At a meeting of the Ways and Means Temperance Subcommittee Wednesday, legislators heard about the advantages and disadvantages of removing some of the nation’s most restrictive laws on alcohol.
There is building momentum to change the state’s antiquated policies enacted after the state was the last one nationally to end prohibition in 1966 after allowing the sale of beer in 1933.
Ocean Springs Mayor Shea Dobson said he supports wine in grocery stores because of economic development, increased product availability, and its ability to possibly attract millennials.
Mississippi Department of Revenue Commissioner Herb Frierson told the subcommittee that he supports allowing package stores to sell lottery tickets. He also said that any attempt to bring wine to grocery stores would cause them to want to sell liquor as well.
His agency supports spinning off the state’s massive liquor and wine warehouse to a public/private partnership like the Mississippi Lottery. He said pure privatization would result in higher costs for consumers (since the state acts as the distributor and contracts shipping to an outside firm) and would cost the state $80 million in revenue annually from giving up the warehouse.
There is popular support for changing state law to sell wine in grocery stores. According to a telephone poll of 700 registered voters by Spry Strategies, 74 percent say they would support such legislation and 48 percent said they’d be more likely to vote for a legislative candidate who’d support the sale of wine in grocery stores.
Wine sales in grocery stores are legal in 39 states, including Alabama, Tennessee and Louisiana.
The poll was commissioned by Looking For Wine, a coalition that seeks to bring the sale of wine to grocery stores.
There are 600 permits issued for package stores in the state and 2,000 permits for restaurants and bars statewide.
According to the DOR, the warehouse’s damage rate is only 0.11 percent and it boasts an accuracy rate of 99.9 percent.
Victor Pittman is the president of the Mississippi Hospitality Beverage Association and owner of a package store, Silver Leaf Wines and Spirits, in Ridgeland. His organization has defeated efforts to bring wine to grocery stores in the past few years.
“Out of state retail corporations harvest money that could be recirculating in our local economies,” Pittman said. “Online retailers leave nothing for recirculation in the economy. Municipalities and our state lose because the tax base shrinks. Direct shipments would be disruptive and a disaster.”
He told the subcommittee that allowing grocery stores to sell wine would largely put the state’s package stores out of business since most of their money comes from wine sales. He said increasing the number of permits would only dilute market share because of the state’s declining population.
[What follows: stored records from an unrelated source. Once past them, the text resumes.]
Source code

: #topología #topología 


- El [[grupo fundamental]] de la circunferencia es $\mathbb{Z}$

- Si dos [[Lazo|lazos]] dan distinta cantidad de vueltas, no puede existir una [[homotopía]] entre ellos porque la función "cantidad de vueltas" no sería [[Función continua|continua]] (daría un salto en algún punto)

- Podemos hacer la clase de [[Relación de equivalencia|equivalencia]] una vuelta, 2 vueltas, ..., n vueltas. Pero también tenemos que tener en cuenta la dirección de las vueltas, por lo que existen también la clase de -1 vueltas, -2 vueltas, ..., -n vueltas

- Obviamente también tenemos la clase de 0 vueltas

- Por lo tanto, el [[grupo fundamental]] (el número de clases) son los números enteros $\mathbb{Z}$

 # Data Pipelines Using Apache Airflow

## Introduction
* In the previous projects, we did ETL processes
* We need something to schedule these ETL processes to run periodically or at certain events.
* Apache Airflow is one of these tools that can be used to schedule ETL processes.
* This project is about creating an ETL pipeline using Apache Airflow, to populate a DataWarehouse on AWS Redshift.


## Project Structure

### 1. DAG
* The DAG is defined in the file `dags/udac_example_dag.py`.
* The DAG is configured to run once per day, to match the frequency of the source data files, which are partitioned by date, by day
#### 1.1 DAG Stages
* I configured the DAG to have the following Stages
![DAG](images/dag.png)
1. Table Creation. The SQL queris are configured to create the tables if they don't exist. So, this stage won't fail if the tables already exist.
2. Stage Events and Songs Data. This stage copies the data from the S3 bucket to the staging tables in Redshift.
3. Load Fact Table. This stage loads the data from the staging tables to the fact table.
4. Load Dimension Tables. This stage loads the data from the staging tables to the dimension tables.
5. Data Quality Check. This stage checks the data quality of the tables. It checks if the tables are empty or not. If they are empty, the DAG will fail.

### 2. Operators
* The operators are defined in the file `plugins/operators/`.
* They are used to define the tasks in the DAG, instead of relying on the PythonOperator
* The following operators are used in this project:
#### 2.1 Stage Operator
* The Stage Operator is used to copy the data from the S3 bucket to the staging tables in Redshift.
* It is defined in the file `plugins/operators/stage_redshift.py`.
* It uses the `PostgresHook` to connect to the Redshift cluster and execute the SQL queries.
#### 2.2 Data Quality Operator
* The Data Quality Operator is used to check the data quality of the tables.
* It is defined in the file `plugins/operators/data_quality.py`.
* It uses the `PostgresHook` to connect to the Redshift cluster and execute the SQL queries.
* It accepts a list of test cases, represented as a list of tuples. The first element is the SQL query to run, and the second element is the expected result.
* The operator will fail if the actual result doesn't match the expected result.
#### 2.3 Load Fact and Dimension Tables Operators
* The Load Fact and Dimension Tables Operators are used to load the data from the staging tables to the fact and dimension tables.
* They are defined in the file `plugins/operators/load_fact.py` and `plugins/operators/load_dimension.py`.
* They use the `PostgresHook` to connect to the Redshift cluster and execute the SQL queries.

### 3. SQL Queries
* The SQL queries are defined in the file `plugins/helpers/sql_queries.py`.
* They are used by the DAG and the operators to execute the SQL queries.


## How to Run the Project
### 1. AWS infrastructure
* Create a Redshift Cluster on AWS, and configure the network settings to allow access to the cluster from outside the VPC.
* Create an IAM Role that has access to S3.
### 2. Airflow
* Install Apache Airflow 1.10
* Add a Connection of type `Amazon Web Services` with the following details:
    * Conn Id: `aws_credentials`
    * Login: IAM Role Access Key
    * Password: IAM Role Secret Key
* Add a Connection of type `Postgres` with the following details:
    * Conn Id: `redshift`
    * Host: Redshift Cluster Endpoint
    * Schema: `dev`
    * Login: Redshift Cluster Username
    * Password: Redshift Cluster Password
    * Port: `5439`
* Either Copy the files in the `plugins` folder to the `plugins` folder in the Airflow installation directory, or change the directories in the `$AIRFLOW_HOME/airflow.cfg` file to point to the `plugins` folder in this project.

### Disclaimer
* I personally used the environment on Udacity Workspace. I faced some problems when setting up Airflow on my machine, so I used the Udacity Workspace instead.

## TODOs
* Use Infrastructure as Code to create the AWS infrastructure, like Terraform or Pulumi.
He also said any change to the state law — which by Mississippi counties and cities are “dry” and sales of alcohol are forbidden barring a local election to change a municipality or county to “wet” — would be an imposition upon the dry counties in the state.
“Big out-of-state grocery and box retailers have had years of practice of profiting off the destruction of public health in other states,” Pittman said. “Alcohol markets are unable to regulate themselves without being destructive to public health and safety. Any increase in consumption places an undue burden on taxpayers, public safety officials and the health care industry.”
He also claimed that alcohol-related vehicular fatalities would go up if the state liberalized the sale of wine and spirits.
Subcommittee chairman and state Rep. Hank Zuber (R-Ocean Springs) asked Pittman if his organization would be willing to reach a compromise on allowing additional permits per entity to allow outlets like Costco and Trader Joes (which rely heavily on alcohol sales as part of their business model) to have multiple stores in the state.
Pittman said his organization would open to a possible compromise.
Among the bills being considered by the legislature include:
– House Bill 979 would end the flip the default setting of “dry” to “wet.” If an area wants to go back to being dry if this bill became law, it’d have to hold another election.
– House Bill 4 would increase the maximum number of package retailer permits from the present one to three.
– House Bill 1088 and Senate Bill 2533 would allow individuals to purchase wine from an out-of-state winery and have it shipped to a package retailer in Mississippi. Right now, Mississippi is one of only five states to ban the direct shipment of wine to a consumer.
– House Bill 1381 would allow the sale and consumption of alcohol at athletic events at a public school, community college or university. It also “brings forward” code sections related to alcohol that could allow the legislature to enact further changes to state law.
– Senate Bill 2534 would authorize the direct shipment of wine to consumers.
The state is a control state, which means the state controls the distribution of wine and spirits. Even wine and liquor made in Mississippi have to go to the state’s warehouse in Gluckstadt before they can be shipped out to package stores, restaurants and bars statewide.